Task directions:
Find the word "Normalizes" in the records and copy every line where it occurs.

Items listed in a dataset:

━━━━━━━━━━━━━━━━━━━━

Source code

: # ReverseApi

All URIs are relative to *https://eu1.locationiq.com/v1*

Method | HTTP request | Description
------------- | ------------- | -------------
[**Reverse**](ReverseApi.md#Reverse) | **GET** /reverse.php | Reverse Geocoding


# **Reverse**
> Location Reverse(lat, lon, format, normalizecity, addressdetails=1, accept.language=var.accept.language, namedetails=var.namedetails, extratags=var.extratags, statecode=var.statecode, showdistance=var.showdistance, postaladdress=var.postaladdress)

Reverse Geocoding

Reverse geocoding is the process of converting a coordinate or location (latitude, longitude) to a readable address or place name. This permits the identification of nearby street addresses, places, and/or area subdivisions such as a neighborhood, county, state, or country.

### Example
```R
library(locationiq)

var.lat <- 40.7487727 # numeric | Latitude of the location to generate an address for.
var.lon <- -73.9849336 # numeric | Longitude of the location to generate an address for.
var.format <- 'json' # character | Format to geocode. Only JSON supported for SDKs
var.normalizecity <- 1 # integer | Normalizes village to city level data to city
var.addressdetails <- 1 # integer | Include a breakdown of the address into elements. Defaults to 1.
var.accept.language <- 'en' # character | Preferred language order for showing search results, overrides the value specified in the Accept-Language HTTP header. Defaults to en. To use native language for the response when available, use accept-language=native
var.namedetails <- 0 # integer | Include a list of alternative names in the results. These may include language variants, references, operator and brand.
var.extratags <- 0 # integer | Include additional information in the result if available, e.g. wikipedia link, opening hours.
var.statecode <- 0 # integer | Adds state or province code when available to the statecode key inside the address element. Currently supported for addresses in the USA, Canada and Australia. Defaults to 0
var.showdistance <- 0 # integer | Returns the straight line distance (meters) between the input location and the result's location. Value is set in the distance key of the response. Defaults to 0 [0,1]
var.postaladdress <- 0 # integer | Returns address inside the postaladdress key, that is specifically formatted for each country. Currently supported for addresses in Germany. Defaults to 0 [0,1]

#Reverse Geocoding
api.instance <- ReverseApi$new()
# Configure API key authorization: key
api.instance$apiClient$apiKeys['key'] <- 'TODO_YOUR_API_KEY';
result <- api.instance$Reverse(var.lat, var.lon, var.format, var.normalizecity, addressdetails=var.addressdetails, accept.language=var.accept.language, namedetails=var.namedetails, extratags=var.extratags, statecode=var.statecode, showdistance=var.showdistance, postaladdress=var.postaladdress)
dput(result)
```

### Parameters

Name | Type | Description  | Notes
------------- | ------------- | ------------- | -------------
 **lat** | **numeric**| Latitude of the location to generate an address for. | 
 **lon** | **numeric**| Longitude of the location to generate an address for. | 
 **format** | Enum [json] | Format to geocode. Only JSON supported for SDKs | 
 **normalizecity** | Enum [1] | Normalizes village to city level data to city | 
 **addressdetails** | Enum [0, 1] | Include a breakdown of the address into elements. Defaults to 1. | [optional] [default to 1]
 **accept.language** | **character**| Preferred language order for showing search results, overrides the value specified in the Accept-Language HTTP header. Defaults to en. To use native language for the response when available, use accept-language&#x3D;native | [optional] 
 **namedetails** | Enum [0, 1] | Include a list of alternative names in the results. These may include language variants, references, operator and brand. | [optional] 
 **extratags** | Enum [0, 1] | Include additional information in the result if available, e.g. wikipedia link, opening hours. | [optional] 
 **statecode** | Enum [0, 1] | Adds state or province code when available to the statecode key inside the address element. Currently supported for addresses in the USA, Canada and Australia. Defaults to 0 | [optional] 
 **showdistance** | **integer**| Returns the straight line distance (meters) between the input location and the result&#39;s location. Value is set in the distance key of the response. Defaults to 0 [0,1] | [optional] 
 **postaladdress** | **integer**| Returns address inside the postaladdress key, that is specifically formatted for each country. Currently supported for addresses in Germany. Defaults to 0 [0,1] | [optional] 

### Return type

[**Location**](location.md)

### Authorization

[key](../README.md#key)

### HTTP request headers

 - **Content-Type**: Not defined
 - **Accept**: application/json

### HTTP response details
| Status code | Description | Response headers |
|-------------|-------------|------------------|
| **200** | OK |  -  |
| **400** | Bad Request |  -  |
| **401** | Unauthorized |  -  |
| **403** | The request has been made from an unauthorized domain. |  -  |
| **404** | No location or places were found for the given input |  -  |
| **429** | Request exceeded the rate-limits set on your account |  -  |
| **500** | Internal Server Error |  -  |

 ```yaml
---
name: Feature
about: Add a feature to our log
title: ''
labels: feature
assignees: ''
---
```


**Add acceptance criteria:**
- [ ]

━━━━━━━━━━━━━━━━━━━━

Result:
var.normalizecity <- 1 # integer | Normalizes village to city level data to city
 **normalizecity** | Enum [1] | Normalizes village to city level data to city | 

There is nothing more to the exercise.